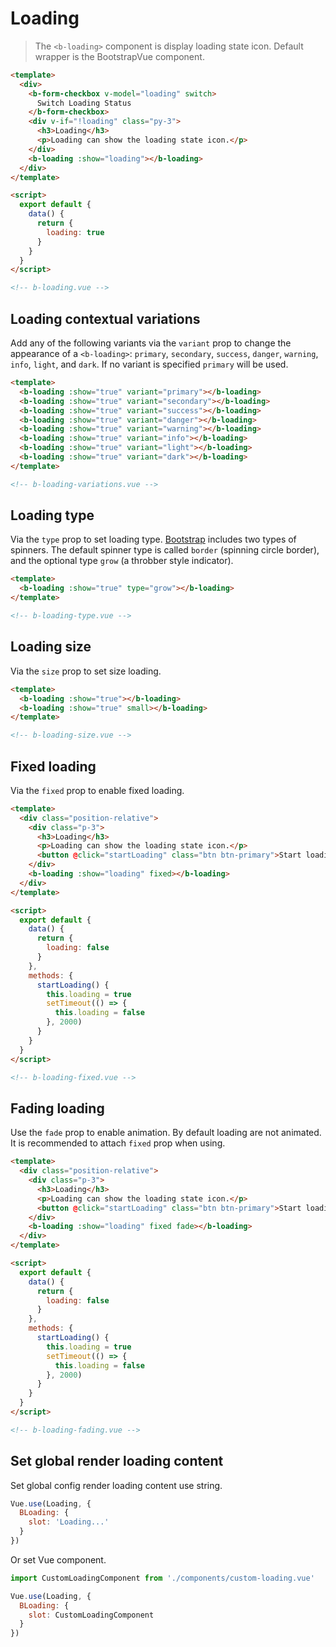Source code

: # Loading

> The `<b-loading>` component is display loading state icon. Default wrapper is the BootstrapVue
> [<b-spinner>](https://bootstrap-vue.js.org/docs/components/spinner) component.

```html
<template>
  <div>
    <b-form-checkbox v-model="loading" switch>
      Switch Loading Status
    </b-form-checkbox>
    <div v-if="!loading" class="py-3">
      <h3>Loading</h3>
      <p>Loading can show the loading state icon.</p>
    </div>
    <b-loading :show="loading"></b-loading>
  </div>
</template>

<script>
  export default {
    data() {
      return {
        loading: true
      }
    }
  }
</script>

<!-- b-loading.vue -->
```

## Loading contextual variations

Add any of the following variants via the `variant` prop to change the appearance of a
`<b-loading>`: `primary`, `secondary`, `success`, `danger`, `warning`, `info`, `light`, and `dark`.
If no variant is specified `primary` will be used.

```html
<template>
  <b-loading :show="true" variant="primary"></b-loading>
  <b-loading :show="true" variant="secondary"></b-loading>
  <b-loading :show="true" variant="success"></b-loading>
  <b-loading :show="true" variant="danger"></b-loading>
  <b-loading :show="true" variant="warning"></b-loading>
  <b-loading :show="true" variant="info"></b-loading>
  <b-loading :show="true" variant="light"></b-loading>
  <b-loading :show="true" variant="dark"></b-loading>
</template>

<!-- b-loading-variations.vue -->
```

## Loading type

Via the `type` prop to set loading type. [Bootstrap](https://bootstrap-vue.js.org) includes two
types of spinners. The default spinner type is called `border` (spinning circle border), and the
optional type `grow` (a throbber style indicator).

```html
<template>
  <b-loading :show="true" type="grow"></b-loading>
</template>

<!-- b-loading-type.vue -->
```

## Loading size

Via the `size` prop to set size loading.

```html
<template>
  <b-loading :show="true"></b-loading>
  <b-loading :show="true" small></b-loading>
</template>

<!-- b-loading-size.vue -->
```

## Fixed loading

Via the `fixed` prop to enable fixed loading.

```html
<template>
  <div class="position-relative">
    <div class="p-3">
      <h3>Loading</h3>
      <p>Loading can show the loading state icon.</p>
      <button @click="startLoading" class="btn btn-primary">Start loading 2 seconds</button>
    </div>
    <b-loading :show="loading" fixed></b-loading>
  </div>
</template>

<script>
  export default {
    data() {
      return {
        loading: false
      }
    },
    methods: {
      startLoading() {
        this.loading = true
        setTimeout(() => {
          this.loading = false
        }, 2000)
      }
    }
  }
</script>

<!-- b-loading-fixed.vue -->
```

## Fading loading

Use the `fade` prop to enable animation. By default loading are not animated. It is recommended to
attach `fixed` prop when using.

```html
<template>
  <div class="position-relative">
    <div class="p-3">
      <h3>Loading</h3>
      <p>Loading can show the loading state icon.</p>
      <button @click="startLoading" class="btn btn-primary">Start loading 2 seconds</button>
    </div>
    <b-loading :show="loading" fixed fade></b-loading>
  </div>
</template>

<script>
  export default {
    data() {
      return {
        loading: false
      }
    },
    methods: {
      startLoading() {
        this.loading = true
        setTimeout(() => {
          this.loading = false
        }, 2000)
      }
    }
  }
</script>

<!-- b-loading-fading.vue -->
```

## Set global render loading content

Set global config render loading content use string.

<!-- eslint-disable no-undef -->

```js
Vue.use(Loading, {
  BLoading: {
    slot: 'Loading...'
  }
})
```

Or set Vue component.

<!-- eslint-disable no-undef -->

```js
import CustomLoadingComponent from './components/custom-loading.vue'

Vue.use(Loading, {
  BLoading: {
    slot: CustomLoadingComponent
  }
})
```
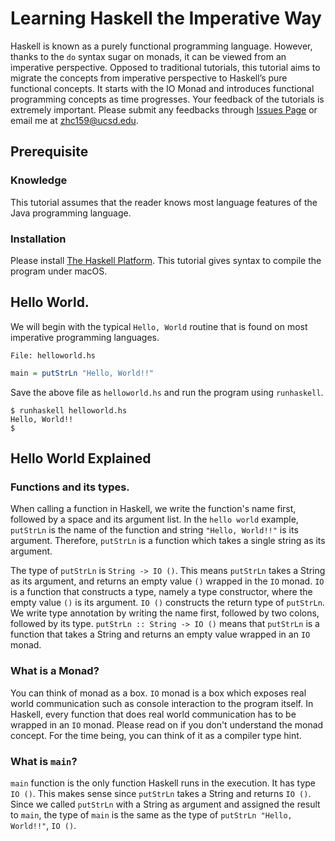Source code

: # Learning Haskell the Imperative Way

Haskell is known as a purely functional programming language. However, thanks to the `do` syntax sugar on monads, it can be viewed from an imperative perspective. Opposed to traditional tutorials, this tutorial aims to migrate the concepts from imperative perspective to Haskell’s pure functional concepts. It starts with the IO Monad and introduces functional programming concepts as time progresses. Your feedback of the tutorials is extremely important. Please submit any feedbacks through [Issues Page]( https://github.com/UltimatePea/Blog/issues) or email me at zhc159@ucsd.edu.  

## Prerequisite

### Knowledge

This tutorial assumes that the reader knows most language features of the Java programming language.

### Installation

Please install [The Haskell Platform](https://www.haskell.org/platform). This tutorial gives syntax to compile the program under macOS. 

## Hello World. 

We will begin with the typical `Hello, World` routine that is found on most imperative programming languages.

`File: helloworld.hs`
```haskell
main = putStrLn "Hello, World!!"
```

Save the above file as `helloworld.hs` and run the program using `runhaskell`.

```
$ runhaskell helloworld.hs
Hello, World!!
$
```

## Hello World Explained

### Functions and its types.

When calling a function in Haskell, we write the function's name first, followed by a space and its argument list. In the `hello world` example, `putStrLn` is the name of the function and string `"Hello, World!!"` is its argument. Therefore, `putStrLn` is a function which takes a single string as its argument. 

The type of `putStrLn` is `String -> IO ()`. This means `putStrLn` takes a String as its argument, and returns an empty value `()` wrapped in the `IO` monad. `IO` is a function that constructs a type, namely a type constructor, where the empty value `()` is its argument. `IO ()` constructs the return type of `putStrLn`. We write type annotation by writing the name first, followed by two colons, followed by its type. `putStrLn :: String -> IO ()` means that `putStrLn` is a function that takes a String and returns an empty value wrapped in an `IO` monad. 

### What is a Monad?

You can think of monad as a box. `IO` monad is a box which exposes real world communication such as console interaction to the program itself. In Haskell, every function that does real world communication has to be wrapped in an `IO` monad. Please read on if you don't understand the monad concept. For the time being, you can think of it as a compiler type hint. 

### What is `main`?

`main` function is the only function Haskell runs in the execution. It has type `IO ()`. This makes sense since `putStrLn` takes a String and returns `IO ()`. Since we called `putStrLn` with a String as argument and assigned the result to `main`, the type of `main` is the same as the type of `putStrLn "Hello, World!!"`, `IO ()`.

*How to complete this task*: Each line in the data that holds the string "first" must be returned.

*Problem solution*:
When calling a function in Haskell, we write the function's name first, followed by a space and its argument list. In the `hello world` example, `putStrLn` is the name of the function and string `"Hello, World!!"` is its argument. Therefore, `putStrLn` is a function which takes a single string as its argument. 
The type of `putStrLn` is `String -> IO ()`. This means `putStrLn` takes a String as its argument, and returns an empty value `()` wrapped in the `IO` monad. `IO` is a function that constructs a type, namely a type constructor, where the empty value `()` is its argument. `IO ()` constructs the return type of `putStrLn`. We write type annotation by writing the name first, followed by two colons, followed by its type. `putStrLn :: String -> IO ()` means that `putStrLn` is a function that takes a String and returns an empty value wrapped in an `IO` monad. 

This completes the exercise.